§ What is needed
The required output is every line from the one containing "que mencionar que" through the last line of the listing below, copied exactly, pictures excluded.

§ Data supplied

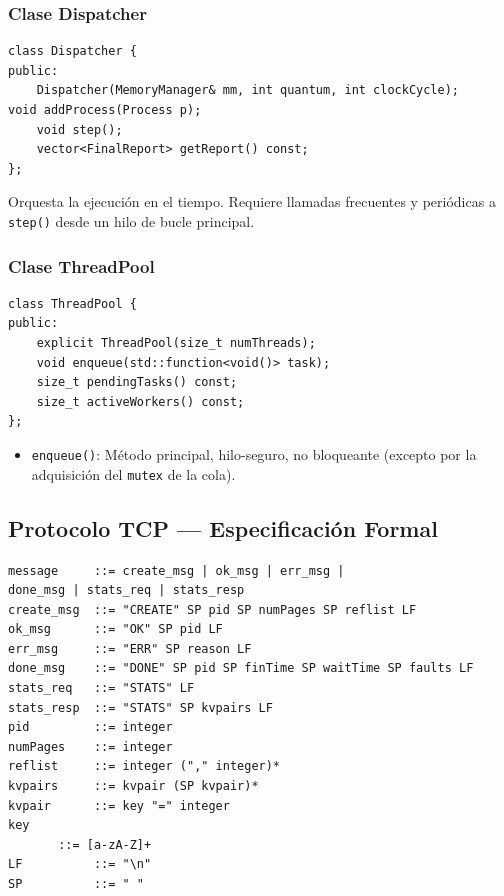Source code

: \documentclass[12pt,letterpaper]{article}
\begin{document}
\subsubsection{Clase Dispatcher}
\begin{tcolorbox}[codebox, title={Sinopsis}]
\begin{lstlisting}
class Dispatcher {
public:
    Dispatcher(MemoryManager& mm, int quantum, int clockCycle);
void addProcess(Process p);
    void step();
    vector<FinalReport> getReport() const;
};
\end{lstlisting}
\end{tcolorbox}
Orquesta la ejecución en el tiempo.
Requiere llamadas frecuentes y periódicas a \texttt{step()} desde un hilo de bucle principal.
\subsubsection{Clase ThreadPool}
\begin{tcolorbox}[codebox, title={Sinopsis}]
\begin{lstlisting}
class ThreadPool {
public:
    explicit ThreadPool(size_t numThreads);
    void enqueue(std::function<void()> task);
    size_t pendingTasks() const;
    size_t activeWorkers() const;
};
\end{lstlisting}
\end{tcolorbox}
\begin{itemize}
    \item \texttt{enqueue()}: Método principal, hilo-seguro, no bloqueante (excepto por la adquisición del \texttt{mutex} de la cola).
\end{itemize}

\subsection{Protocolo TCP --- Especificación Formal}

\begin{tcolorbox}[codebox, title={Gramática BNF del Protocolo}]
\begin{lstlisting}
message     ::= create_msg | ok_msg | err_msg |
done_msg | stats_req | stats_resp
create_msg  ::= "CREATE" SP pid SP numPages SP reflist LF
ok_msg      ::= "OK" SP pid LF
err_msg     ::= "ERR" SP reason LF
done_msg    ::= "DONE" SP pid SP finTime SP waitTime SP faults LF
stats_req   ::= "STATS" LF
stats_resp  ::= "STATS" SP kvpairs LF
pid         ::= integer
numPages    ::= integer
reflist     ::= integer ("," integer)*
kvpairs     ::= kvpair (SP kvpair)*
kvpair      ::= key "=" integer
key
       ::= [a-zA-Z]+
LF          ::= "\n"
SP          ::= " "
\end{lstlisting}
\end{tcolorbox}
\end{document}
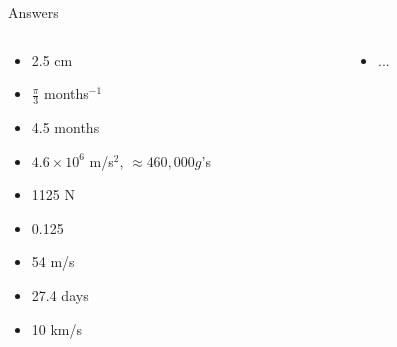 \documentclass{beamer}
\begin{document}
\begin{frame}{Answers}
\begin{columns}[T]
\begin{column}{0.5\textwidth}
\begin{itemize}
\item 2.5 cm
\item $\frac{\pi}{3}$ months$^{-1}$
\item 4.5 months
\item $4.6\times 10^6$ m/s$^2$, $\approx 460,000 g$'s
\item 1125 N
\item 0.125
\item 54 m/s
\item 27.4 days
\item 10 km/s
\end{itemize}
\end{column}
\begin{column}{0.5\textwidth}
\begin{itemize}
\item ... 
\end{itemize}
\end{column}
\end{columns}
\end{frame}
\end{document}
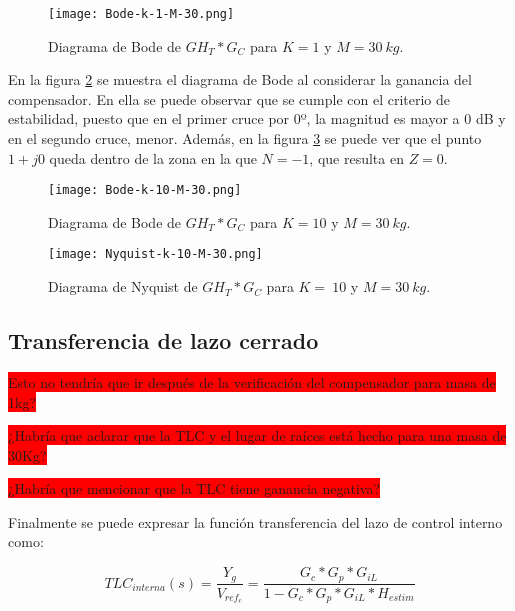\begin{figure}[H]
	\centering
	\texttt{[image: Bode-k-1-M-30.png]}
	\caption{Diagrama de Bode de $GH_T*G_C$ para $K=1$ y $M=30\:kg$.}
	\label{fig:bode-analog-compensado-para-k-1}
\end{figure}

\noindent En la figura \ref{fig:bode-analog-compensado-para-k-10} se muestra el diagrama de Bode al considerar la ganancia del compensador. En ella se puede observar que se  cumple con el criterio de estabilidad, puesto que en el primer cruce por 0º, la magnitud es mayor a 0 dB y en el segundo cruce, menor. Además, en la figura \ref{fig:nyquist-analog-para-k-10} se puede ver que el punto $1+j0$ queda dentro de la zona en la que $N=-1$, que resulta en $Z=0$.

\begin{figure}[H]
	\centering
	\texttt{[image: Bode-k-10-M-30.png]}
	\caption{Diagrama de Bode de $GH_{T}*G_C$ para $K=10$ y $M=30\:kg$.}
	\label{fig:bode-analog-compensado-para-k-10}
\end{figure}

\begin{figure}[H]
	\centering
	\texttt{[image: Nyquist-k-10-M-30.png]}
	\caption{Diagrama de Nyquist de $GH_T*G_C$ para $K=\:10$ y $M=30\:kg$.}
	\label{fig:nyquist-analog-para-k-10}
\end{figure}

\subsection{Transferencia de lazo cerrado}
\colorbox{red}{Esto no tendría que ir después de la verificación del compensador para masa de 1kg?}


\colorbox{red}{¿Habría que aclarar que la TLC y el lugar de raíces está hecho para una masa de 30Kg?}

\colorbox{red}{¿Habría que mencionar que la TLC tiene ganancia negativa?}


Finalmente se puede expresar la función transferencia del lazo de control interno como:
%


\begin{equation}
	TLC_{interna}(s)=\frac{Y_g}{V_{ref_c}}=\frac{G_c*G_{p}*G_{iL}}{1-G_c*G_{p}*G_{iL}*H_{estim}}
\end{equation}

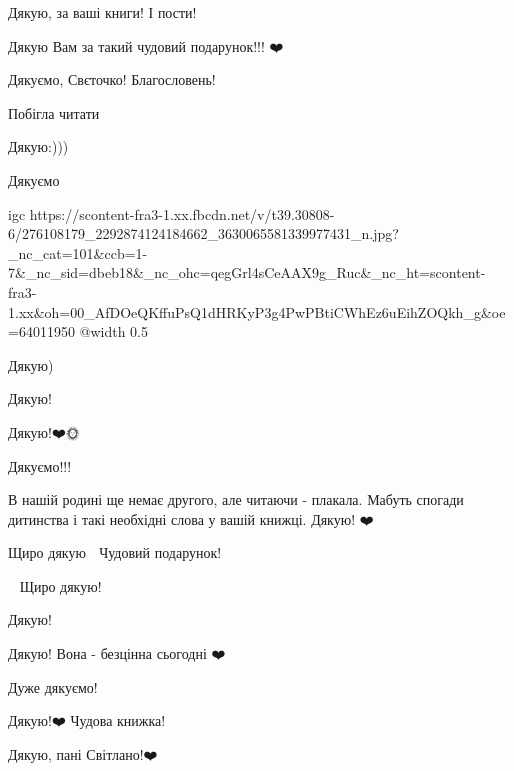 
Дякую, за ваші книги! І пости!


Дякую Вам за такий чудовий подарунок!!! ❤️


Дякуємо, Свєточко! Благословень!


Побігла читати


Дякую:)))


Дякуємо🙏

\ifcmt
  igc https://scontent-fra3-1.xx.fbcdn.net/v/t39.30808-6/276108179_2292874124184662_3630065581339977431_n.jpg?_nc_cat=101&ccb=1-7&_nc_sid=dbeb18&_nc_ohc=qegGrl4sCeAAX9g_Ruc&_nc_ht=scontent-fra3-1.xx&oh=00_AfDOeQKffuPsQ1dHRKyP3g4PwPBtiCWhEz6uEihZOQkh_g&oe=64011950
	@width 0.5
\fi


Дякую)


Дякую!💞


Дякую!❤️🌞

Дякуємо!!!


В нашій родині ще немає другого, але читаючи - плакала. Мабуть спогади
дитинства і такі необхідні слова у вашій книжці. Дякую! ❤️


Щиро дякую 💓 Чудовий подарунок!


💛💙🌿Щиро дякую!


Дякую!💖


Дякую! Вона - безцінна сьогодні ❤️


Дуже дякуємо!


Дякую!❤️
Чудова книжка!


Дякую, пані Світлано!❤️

§ Response for this exercise
\colorbox{red}{¿Habría que mencionar que la TLC tiene ganancia negativa?}


Finalmente se puede expresar la función transferencia del lazo de control interno como:
%


\begin{equation}
	TLC_{interna}(s)=\frac{Y_g}{V_{ref_c}}=\frac{G_c*G_{p}*G_{iL}}{1-G_c*G_{p}*G_{iL}*H_{estim}}
\end{equation}

Дякую, за ваші книги! І пости!


Дякую Вам за такий чудовий подарунок!!! ❤️


Дякуємо, Свєточко! Благословень!


Побігла читати


Дякую:)))


Дякуємо🙏

\ifcmt
  igc https://scontent-fra3-1.xx.fbcdn.net/v/t39.30808-6/276108179_2292874124184662_3630065581339977431_n.jpg?_nc_cat=101&ccb=1-7&_nc_sid=dbeb18&_nc_ohc=qegGrl4sCeAAX9g_Ruc&_nc_ht=scontent-fra3-1.xx&oh=00_AfDOeQKffuPsQ1dHRKyP3g4PwPBtiCWhEz6uEihZOQkh_g&oe=64011950
	@width 0.5
\fi


Дякую)


Дякую!💞


Дякую!❤️🌞

Дякуємо!!!


В нашій родині ще немає другого, але читаючи - плакала. Мабуть спогади
дитинства і такі необхідні слова у вашій книжці. Дякую! ❤️


Щиро дякую 💓 Чудовий подарунок!


💛💙🌿Щиро дякую!


Дякую!💖


Дякую! Вона - безцінна сьогодні ❤️


Дуже дякуємо!


Дякую!❤️
Чудова книжка!


Дякую, пані Світлано!❤️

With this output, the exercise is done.